Some degree of empathic understanding is required to achieve and sustain this quality of alignment over time. We who provide goods and services will miss the mark at times, lose focus, and fall short of true customer/client centricity. And at that time, we have another opportunity to demonstrate commitment to centricity by acknowledging that we've lost alignment and getting back on track with them.

In fact, I would suggest that just as our readiness to restore good-faith relations is essential to building trust in a personal relationship, this “redemptive” act of transparency signals similar qualities of integrity and fidelity to the values in our commercial relationships. This implies that we take our relationship with the customer or client personally. We must treat them with care, as an end.  

Centricity as Structure and Strategy

Sustaining these norms of attitude and action over time will require that we design our organizational structure with this as a strategic intent. Marketing will continuously observe, study, and anticipate the direction in which their customers’ and clients’ markets are going.
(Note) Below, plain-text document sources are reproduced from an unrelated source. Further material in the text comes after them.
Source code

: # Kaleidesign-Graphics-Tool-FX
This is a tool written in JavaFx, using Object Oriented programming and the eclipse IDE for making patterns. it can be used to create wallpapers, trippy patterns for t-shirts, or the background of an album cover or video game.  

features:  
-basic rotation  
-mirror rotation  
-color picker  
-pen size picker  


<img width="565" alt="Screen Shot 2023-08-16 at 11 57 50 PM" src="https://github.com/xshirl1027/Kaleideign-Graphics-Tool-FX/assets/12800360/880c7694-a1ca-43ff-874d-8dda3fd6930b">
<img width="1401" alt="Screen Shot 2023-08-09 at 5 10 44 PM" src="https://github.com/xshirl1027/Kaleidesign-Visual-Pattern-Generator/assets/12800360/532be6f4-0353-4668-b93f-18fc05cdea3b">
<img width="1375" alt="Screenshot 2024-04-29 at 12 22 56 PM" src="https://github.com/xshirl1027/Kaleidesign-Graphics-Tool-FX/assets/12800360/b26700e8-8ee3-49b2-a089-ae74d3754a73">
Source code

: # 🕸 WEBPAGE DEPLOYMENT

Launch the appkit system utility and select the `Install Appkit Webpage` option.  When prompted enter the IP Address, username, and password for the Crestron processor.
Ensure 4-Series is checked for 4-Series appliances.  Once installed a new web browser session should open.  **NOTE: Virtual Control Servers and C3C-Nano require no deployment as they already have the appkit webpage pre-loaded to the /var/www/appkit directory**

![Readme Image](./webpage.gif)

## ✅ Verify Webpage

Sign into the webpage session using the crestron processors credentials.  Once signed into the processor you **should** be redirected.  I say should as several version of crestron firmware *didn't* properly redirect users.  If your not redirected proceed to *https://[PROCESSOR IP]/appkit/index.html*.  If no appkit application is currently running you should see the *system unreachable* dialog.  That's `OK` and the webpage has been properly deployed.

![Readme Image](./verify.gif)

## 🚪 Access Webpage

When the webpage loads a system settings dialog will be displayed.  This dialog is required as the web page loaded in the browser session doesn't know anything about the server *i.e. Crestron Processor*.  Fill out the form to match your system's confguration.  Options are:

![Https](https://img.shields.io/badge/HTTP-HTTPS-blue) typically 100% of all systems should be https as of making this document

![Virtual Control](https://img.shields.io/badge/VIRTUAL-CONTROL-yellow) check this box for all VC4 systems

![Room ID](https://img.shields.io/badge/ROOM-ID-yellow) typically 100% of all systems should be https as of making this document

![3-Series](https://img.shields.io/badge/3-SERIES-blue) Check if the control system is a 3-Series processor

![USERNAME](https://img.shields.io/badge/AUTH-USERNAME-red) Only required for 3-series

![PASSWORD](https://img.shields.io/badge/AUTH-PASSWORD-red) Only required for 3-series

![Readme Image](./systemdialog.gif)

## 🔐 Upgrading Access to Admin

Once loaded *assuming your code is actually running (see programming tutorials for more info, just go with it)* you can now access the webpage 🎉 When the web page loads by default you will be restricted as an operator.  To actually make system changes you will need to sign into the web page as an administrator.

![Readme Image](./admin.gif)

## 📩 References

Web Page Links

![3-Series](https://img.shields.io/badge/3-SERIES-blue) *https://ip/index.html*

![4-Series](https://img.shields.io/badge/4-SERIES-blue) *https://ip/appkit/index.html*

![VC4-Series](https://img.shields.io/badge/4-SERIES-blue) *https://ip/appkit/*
Product development and operations will continuously find ways to add value, reduce waste, and be a timely partner.

Strategic centricity can never be all things to all people. We must stake out a direction that we as a firm can deliver on. That means saying “no” to some opportunities in order to “yes” and keep our promises with those we are best designed to address exceptionally well. Adaptive change over time is made possible by sustaining an active, attuned quality of communication and performance measurement.

There is very little in the structure and strategy of the firm that cannot and should not be made clear to the customer or client. Both parties understand that risk-taking is inherent to a market economy. And in a customer/client centric business relationship these risks are discussed openly and honestly. Nothing is without cost. Informed consent is an essential element of any agreement.

Centricity as Duty to Serve

Ultimately, if we treat our customers and clients as an end, and if we place their interests at the center of our planning, decision-making, and actions, centricity becomes an ethic. It’s an ethic that calls upon us to consider what we owe to those we serve, but also what we owe to one another. We must form just and honorable alliances within our firm and between us as a firm and our clients and customers.

If we cannot treat one another as persons, as ends and not merely means, how will we be able to uphold this ethic in our marketplace dealings. Again, we will fall short from time to time. The stresses and stain of our fast-moving, 24/7 economy can leave us feeling ragged at times. So, we must cultivate the capacity to notice this fatigue factor and intervene accordingly, to acknowledge, apologize, and make it right.

What I have suggested here clearly goes beyond marketing hyperbole. Few could argue with the idea of centricity. It makes sense, and it works well when realized in action. One way to ensure that we sustain our duty to serve is to make sure we align our interest with those whose interests we serve. We must pursue our work in a way that pays off for us while also being highly valuable for those we serve. That's an ethical and commercial win-win!